Don't void your warranty.


----------



## metalfiber (Oct 14, 2018)

Taking apart the PSU, calming. Buying a new a new one a little less calming but still on the calming side. Redtape...way up there on the non-calming side. 
With that being said. Is the fan a PWM or a regular fan with three pins?


----------



## AsRock (Oct 14, 2018)

When i sent mine in they had it for a day and a new one sent out the next day. I am sure it's not always like this but dam 10 year warranty down the drain.

If it had no seals maybe just put it back together and just email them and go from there.


----------



## eidairaman1 (Oct 14, 2018)

10 year warranty, replace it.


----------



## thebluebumblebee (Oct 14, 2018)

Seems like you're not the first that I've heard of with this problem, with these PSU's.
Although I think you should process this as a DOA (if under 30 days since purchased) or a RMA, here in the US, you will not void the warranty by removing the cover.  Replacing the fan, unless it's the exact same fan, most likely will.
'Warranty Void If Removed'? As It Turns Out, Feds Say Those Warnings Are Illegal


----------



## metalfiber (Oct 15, 2018)

Nobody will let me be a dumb arse. 

Thanks for caring y'all. You know, mom got mad at me too for taking apart my toys when i was a kid some 40 odd years ago.


----------



## eidairaman1 (Oct 15, 2018)

metalfiber said:


> Nobody will let me be a dumb arse.
> 
> Thanks for caring y'all. You know, mom got mad at me too for taking apart my toys when i was a kid some 40 odd years ago.



Well you ain't listening anyway, do what you want.


----------



## sepheronx (Oct 15, 2018)

Usually the fans that are 2 pin are like regular case fans (I think PWM fans require 3 pins?).  Judging by that photo, it is a 2 pin.  So yeah, a cheap 120mm case fan would work as replacing.

While I agree with the others in terms of sending it in for RMA, if you are insistent on not returning it, then just swap the fan out.  Just be careful.  That stuff can kill you.  I used to replace fans on old PSU's long ago where they were hard wired in.  I used to cut the wires, strip them, then tie on new fan wires, then electrical tape.  Would do wonders.  But back then, no 10y warranty either so all of them were past warranty.  This looks simple as in - plug and play).


----------



## metalfiber (Oct 15, 2018)

eidairaman1 said:


> Well you ain't listening anyway, do what you want.


Yeah I'm listening. I just hope it doesn't take forever to RMA it.
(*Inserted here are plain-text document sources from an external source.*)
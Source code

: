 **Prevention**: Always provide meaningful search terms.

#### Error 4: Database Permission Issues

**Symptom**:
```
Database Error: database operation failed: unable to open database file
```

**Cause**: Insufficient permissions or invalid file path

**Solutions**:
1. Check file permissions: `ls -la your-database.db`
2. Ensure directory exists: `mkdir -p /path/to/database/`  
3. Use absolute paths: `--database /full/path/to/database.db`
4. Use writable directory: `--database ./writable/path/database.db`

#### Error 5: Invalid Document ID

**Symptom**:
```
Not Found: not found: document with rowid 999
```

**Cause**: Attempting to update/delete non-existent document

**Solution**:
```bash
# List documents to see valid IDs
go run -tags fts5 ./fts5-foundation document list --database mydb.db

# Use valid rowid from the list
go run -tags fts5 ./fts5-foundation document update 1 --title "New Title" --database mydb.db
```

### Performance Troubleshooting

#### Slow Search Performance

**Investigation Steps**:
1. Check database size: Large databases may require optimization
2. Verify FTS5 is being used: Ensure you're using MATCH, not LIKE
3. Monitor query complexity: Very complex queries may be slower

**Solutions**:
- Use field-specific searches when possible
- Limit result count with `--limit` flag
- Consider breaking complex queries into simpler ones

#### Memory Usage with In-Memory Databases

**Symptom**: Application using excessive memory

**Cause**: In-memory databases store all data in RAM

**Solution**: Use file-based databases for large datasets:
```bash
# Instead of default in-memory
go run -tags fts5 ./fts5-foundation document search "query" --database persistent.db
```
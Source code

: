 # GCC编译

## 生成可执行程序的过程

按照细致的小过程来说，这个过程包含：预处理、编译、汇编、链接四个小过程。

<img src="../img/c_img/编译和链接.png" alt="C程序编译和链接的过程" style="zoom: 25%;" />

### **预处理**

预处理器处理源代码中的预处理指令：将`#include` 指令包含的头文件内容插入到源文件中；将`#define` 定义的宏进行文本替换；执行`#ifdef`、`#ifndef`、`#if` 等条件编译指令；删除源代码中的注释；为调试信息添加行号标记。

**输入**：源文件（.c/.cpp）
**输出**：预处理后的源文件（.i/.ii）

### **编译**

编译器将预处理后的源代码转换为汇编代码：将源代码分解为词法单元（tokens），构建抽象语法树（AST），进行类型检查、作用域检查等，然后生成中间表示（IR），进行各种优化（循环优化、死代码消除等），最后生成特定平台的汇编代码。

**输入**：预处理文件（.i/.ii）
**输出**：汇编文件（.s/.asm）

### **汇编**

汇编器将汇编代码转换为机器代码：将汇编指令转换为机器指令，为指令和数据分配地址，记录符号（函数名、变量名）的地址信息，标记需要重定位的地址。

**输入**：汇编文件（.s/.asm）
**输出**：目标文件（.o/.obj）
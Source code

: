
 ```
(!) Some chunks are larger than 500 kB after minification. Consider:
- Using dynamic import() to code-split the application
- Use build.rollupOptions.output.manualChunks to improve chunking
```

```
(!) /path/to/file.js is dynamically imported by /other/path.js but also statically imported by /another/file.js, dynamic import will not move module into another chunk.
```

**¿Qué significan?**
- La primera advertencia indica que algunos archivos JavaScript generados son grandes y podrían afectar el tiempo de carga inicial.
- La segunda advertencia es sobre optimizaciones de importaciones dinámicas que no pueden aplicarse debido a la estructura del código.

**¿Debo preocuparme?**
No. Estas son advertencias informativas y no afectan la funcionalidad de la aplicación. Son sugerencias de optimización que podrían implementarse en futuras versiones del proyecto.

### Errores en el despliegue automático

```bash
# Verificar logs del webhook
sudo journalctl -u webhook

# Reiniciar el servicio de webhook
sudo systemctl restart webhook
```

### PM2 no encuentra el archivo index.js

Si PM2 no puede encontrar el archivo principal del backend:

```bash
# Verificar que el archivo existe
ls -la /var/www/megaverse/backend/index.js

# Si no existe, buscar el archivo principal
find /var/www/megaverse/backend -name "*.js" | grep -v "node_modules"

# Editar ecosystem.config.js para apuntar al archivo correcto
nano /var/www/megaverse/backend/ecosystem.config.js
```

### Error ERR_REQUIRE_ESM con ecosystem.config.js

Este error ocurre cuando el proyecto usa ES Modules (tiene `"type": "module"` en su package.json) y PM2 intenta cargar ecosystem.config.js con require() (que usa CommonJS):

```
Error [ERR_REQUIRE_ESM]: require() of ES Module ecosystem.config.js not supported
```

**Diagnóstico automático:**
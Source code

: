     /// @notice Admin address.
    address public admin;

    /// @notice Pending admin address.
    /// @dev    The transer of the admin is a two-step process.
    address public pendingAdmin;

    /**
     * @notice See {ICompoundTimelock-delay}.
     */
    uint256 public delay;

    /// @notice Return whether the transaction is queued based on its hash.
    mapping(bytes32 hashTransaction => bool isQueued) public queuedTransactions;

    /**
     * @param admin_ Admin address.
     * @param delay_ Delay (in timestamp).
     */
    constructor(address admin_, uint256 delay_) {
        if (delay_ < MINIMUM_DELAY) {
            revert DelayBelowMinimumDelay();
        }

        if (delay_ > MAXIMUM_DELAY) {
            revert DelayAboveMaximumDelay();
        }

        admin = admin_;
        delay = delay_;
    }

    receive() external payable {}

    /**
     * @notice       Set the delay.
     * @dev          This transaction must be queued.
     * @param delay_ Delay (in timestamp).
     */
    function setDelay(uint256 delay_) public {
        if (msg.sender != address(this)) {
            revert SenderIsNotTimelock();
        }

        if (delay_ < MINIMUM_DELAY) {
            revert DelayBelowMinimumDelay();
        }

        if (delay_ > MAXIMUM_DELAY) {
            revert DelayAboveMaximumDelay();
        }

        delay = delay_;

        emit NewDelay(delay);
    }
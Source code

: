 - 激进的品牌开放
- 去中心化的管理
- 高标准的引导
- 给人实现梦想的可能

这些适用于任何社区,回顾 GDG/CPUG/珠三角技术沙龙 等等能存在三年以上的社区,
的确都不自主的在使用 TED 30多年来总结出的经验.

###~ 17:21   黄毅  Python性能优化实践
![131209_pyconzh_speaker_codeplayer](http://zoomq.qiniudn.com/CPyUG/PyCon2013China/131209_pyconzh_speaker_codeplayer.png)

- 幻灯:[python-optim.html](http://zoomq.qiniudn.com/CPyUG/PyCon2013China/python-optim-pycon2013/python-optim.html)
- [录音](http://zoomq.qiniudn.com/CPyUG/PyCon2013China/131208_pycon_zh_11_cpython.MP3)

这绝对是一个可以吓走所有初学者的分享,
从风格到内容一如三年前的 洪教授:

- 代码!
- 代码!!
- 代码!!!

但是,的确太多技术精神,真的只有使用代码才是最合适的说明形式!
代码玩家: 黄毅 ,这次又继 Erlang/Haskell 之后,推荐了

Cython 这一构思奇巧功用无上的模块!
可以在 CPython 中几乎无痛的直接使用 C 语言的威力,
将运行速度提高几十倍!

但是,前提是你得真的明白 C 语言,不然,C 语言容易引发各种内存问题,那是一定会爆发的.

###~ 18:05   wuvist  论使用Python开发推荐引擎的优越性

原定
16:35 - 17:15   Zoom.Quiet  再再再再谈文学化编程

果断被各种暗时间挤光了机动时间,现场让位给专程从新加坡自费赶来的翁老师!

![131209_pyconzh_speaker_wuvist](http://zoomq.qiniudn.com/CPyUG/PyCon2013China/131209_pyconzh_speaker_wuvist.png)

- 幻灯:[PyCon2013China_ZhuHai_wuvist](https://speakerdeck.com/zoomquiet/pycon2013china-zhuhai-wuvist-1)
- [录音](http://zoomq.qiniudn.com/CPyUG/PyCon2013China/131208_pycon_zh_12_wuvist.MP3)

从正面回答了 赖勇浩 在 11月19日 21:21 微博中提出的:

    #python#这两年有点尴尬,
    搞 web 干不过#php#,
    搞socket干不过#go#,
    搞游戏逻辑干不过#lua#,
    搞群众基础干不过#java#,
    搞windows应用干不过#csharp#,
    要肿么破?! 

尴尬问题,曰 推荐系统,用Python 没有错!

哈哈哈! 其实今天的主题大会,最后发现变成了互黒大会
I'll do it when Red Dead Redemption 2 comes out later this month.


----------



## Mussels (Oct 15, 2018)

after having so many PSU's with clicking or rattling fans, thats why i went with a model that has a zero RPM fan mode


----------



## LFaWolf (Oct 16, 2018)

Interesting, i have the same model and just dropped mine off today via UPS. Looks like a model wide problem. We will see how the RMA goes. Make sure you don’t send in any of the cables.


----------



## metalfiber (Oct 20, 2018)

LFaWolf said:


> Interesting, i have the same model and just dropped mine off today via UPS. Looks like a model wide problem. We will see how the RMA goes. Make sure you don’t send in any of the cables.



Thanks for the tip about the cables. I still have not had time to inspect the fan yet. It really sounds more like something in the spokes of a bicycle tire than bearing noise. With whatever i find or do i'll let y'all know.


----------



## LFaWolf (Oct 22, 2018)

I really don't think it is something that gets in the way of the fan. I pulled the PSU, spin it with a pencil and it spins freely (upside down as it does when installed), and there is no noise, the problem is when it is spinning at a higher rpm. Judging the reviews from Newegg, Seasonic probably used a batch of bad fans.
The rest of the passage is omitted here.